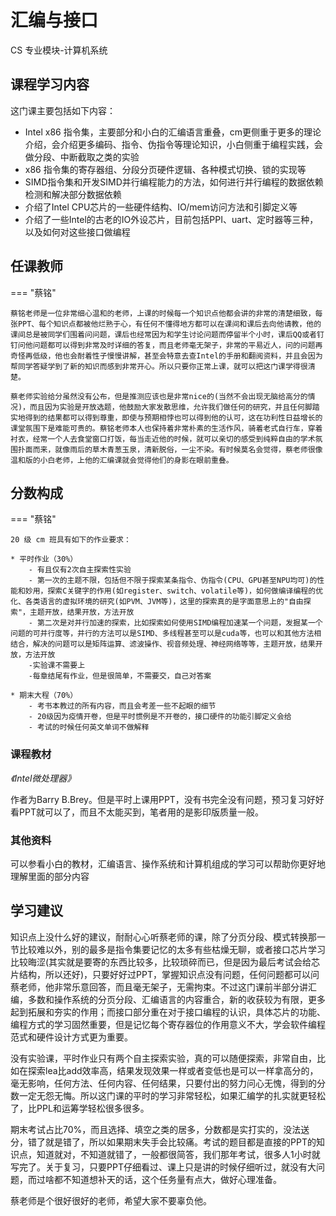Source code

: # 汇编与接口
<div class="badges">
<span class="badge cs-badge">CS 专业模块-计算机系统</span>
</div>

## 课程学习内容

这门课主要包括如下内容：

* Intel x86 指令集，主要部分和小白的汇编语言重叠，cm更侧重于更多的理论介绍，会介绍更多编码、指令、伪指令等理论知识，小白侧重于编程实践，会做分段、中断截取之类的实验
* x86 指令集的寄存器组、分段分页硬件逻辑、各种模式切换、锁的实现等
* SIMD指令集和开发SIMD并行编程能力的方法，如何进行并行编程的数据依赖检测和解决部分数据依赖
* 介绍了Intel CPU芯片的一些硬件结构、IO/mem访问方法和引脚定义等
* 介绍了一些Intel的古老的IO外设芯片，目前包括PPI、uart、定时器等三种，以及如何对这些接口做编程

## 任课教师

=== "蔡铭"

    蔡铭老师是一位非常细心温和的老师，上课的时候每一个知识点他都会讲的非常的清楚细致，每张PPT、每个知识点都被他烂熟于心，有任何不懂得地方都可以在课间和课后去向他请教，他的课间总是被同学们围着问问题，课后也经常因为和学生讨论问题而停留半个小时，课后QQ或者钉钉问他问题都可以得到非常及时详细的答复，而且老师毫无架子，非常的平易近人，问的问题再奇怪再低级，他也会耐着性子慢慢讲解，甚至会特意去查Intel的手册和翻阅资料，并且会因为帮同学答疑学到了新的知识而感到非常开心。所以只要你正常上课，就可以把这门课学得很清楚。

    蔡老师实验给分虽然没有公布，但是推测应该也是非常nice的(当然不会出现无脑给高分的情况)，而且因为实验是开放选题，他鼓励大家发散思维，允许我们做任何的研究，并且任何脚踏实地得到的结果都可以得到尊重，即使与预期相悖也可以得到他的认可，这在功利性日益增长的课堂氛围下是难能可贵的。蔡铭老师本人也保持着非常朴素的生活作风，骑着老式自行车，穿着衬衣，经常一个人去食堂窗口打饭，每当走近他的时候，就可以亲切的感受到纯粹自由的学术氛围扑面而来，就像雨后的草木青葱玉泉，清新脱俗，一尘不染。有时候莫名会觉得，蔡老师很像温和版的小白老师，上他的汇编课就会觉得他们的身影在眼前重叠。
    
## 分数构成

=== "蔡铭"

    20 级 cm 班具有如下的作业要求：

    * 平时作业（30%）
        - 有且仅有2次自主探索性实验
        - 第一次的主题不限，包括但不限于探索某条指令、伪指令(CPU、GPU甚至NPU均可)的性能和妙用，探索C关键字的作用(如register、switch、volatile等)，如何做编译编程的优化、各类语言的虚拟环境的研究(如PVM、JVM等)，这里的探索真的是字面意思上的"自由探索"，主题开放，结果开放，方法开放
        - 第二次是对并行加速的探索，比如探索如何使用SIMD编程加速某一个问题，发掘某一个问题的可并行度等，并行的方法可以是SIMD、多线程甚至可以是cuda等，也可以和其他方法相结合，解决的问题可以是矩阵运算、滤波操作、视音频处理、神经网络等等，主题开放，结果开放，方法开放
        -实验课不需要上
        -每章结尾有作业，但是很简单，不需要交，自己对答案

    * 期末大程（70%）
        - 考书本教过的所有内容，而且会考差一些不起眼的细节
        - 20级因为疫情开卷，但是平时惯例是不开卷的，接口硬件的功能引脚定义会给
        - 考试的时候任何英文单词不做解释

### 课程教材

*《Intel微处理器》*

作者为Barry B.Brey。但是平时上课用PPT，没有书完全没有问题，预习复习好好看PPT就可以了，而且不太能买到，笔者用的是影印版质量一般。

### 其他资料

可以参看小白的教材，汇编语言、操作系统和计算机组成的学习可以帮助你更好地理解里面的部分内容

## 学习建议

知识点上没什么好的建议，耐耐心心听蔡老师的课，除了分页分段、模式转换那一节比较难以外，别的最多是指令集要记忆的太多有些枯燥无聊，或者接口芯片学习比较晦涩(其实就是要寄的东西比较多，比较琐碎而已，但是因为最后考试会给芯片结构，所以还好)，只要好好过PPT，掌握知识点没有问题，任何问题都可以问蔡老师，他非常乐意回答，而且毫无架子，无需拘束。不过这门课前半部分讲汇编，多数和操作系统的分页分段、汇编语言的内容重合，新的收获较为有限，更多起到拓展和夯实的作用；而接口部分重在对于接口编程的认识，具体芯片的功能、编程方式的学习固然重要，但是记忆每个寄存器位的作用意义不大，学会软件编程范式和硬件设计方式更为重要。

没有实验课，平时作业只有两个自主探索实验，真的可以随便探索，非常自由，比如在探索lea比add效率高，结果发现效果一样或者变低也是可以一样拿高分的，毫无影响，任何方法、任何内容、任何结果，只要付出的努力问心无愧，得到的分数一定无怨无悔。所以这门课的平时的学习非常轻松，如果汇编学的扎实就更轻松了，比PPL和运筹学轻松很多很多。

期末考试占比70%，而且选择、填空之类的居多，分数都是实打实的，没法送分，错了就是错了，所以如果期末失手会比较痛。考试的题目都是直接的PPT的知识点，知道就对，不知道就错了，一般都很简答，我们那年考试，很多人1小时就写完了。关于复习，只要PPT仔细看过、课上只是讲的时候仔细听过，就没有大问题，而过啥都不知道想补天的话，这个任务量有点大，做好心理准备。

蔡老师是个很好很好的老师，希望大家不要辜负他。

______________________________

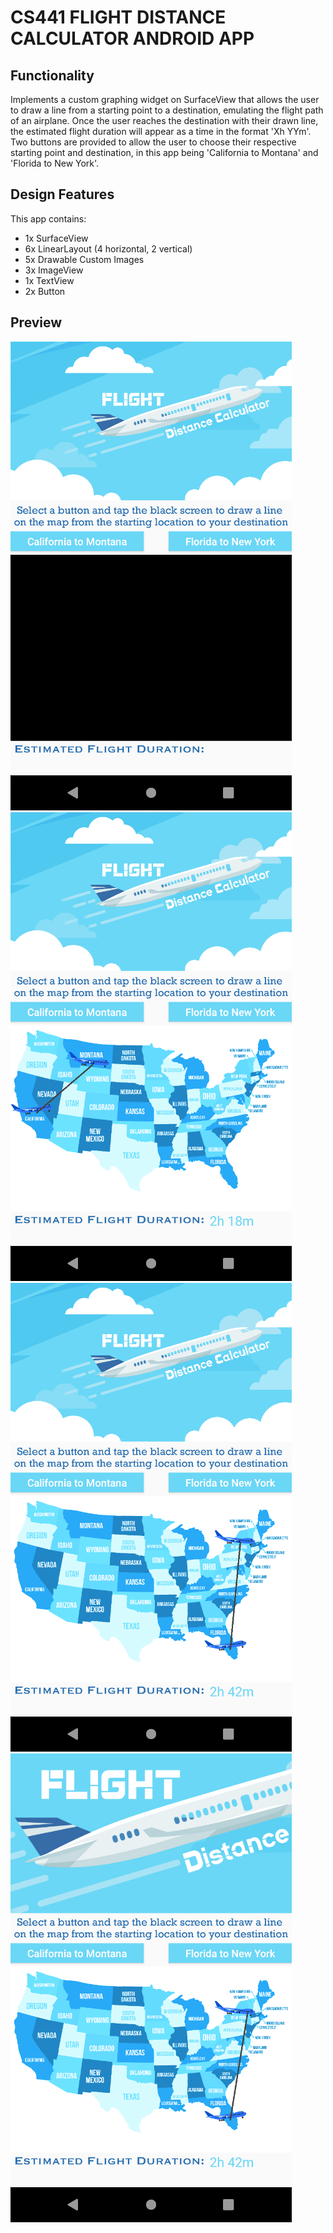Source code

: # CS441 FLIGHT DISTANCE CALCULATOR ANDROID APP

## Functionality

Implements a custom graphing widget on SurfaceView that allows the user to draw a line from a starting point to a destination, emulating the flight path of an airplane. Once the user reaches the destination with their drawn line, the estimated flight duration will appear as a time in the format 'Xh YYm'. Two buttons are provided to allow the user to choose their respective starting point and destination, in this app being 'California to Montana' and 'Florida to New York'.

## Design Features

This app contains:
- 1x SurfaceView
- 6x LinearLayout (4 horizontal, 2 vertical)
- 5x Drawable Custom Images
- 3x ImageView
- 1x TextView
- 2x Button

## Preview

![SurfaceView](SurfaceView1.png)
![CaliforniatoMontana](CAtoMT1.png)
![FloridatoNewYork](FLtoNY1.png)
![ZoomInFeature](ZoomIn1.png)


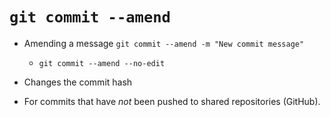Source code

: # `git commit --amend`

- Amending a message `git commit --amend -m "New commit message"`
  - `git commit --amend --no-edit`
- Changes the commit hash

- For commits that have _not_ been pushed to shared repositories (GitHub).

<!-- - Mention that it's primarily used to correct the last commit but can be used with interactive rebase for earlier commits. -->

______________________________

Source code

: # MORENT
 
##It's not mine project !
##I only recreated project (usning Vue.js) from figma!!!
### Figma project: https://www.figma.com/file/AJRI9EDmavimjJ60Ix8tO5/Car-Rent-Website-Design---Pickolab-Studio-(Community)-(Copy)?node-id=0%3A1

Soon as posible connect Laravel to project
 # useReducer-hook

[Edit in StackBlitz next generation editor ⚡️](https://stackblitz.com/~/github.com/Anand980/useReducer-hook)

______________________________

Task directions -
From the records above, tally every line that includes the word "class" and reply with the total by itself.

Answer section -
2